Personal Interview With Marcus Bell
How did you first get involved with wedding photography?
A friend of mine got married and they had hired a professional. At the time I had started doing a photography course, so I took a few snaps on the day. It just worked out that they preferred my images to the official photographers. It seemed I had captured them and their day as it was, rather than doing the usual poses. I had also been assisting other wedding photographers and realised that what I offered was, at the time, different. Plus, I really enjoyed it. It was after this wedding that I had the ‘light bulb’ moment when I realised this was my passion.
You were recently named by American Photo as one of the top ten wedding photographers in the world? how did it feel to receive this accolade? And how do you move forward from this?
It feels amazing to be considered one of the best in the world, especially alongside the other people on this list whose work I admire. To know that this list is compiled through a peer nomination process is even more special. I always want my clients to love my work, but to know that other photographers love it too and recognise the effort I put into what I do, is personally very rewarding. To be honest though, it simply lets me know that I’m heading in the right direction.
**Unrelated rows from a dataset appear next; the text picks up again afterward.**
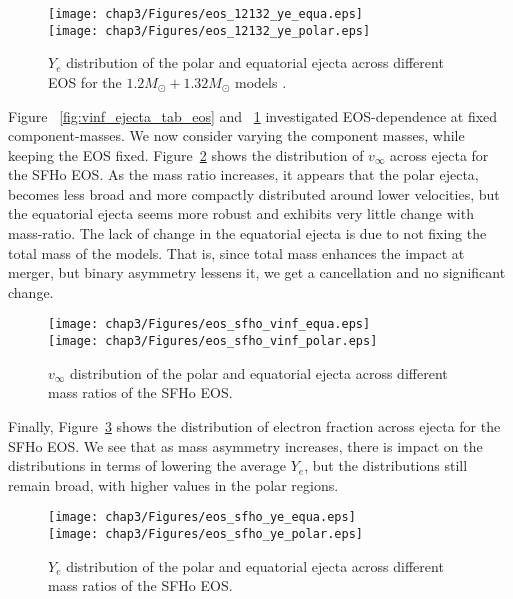   \begin{figure}[!htbp]
    \centering
  \texttt{[image: chap3/Figures/eos\_12132\_ye\_equa.eps]}\\
  \texttt{[image: chap3/Figures/eos\_12132\_ye\_polar.eps]}
\caption{
   $Y_e$ distribution of the polar and equatorial ejecta across different EOS for the $1.2M_\odot + 1.32M_\odot$ models .
}
\label{fig:ye_ejecta_tab_eos}
\end{figure}

Figure ~\ref{fig:vinf_ejecta_tab_eos} and ~\ref{fig:ye_ejecta_tab_eos} investigated EOS-dependence at fixed component-masses. We now consider varying the component masses, while keeping the EOS fixed. Figure~\ref{fig:vinf_ejecta_tab_sfho} shows the distribution of $v_\infty$ across ejecta for the SFHo EOS. As the mass ratio increases, it appears that the polar ejecta, becomes less broad and more compactly distributed around lower velocities, but the equatorial ejecta seems more robust and exhibits very little change with mass-ratio. The lack of change in the equatorial ejecta is due to not fixing the total mass of the models. That is, since total mass enhances the impact at merger, but binary asymmetry lessens it, we get a cancellation and no significant change.

\begin{figure}[!htbp]
  \centering
  \texttt{[image: chap3/Figures/eos\_sfho\_vinf\_equa.eps]}\\
  \texttt{[image: chap3/Figures/eos\_sfho\_vinf\_polar.eps]}
\caption{
   $v_\infty$ distribution of the polar and equatorial ejecta across different mass ratios of the SFHo EOS.
}
\label{fig:vinf_ejecta_tab_sfho}
\end{figure}

Finally, Figure~\ref{fig:ye_ejecta_tab_sfho} shows the distribution of electron fraction across ejecta for the SFHo EOS. We see that as mass asymmetry increases, there is impact on the distributions in terms of lowering the average $Y_e$, but the distributions still remain broad, with higher values in the polar regions.

\begin{figure}[!htbp]
  \centering
     \texttt{[image: chap3/Figures/eos\_sfho\_ye\_equa.eps]}\\
 \texttt{[image: chap3/Figures/eos\_sfho\_ye\_polar.eps]}
\caption{
   $Y_e$ distribution of the polar and equatorial ejecta across different mass ratios of the SFHo EOS.
}
\label{fig:ye_ejecta_tab_sfho}
\end{figure}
It doesn’t really change my approach. It will just help me to strive to be even better than ever before…
You’ve been named Australian Wedding Photographer of the Year three times, could you tell us how you achieved your most recent award winning shot?
This image, taken at Zoe and Simon’s wedding, was awarded the coveted Ilford Trophy for ‘The Print of the Year’ and highest scoring print at the 2009 AIPP National Photography Awards. It also just happened to be the image American Photo chose to introduce to the Top 10 Wedding photographers in the World. It is kind of funny, because if the wedding day and location shoot had gone to plan, this image would never have happened. Simon had organised to take his new bride for a short cruise down the Noosa River after their ceremony so that they could celebrate their marriage privately before greeting their guests at the reception. They arrived at the dock to find no yacht and an apologetic skipper who explained that the boat had somehow been locked in a canal loch and wouldn’t make it for their sunset cruise. This is when your job turns from photographer to co-ordinator, and you have to do all you can to turn a bad situation into a good one… The moment is pure and personal, so my technique just needed to complement and simplify the scenery to draw attention to the couple and this moment. I captured the image in the available low light with my Nikon D3s using a 24-70mm lens at f/2.8. It was shot at 1/125th of a second on f/4. This meant I could keep my distance and not spoil their moment together. To enhance the image I used Instant Effect Jazz Envey in post-production to highlight the couple.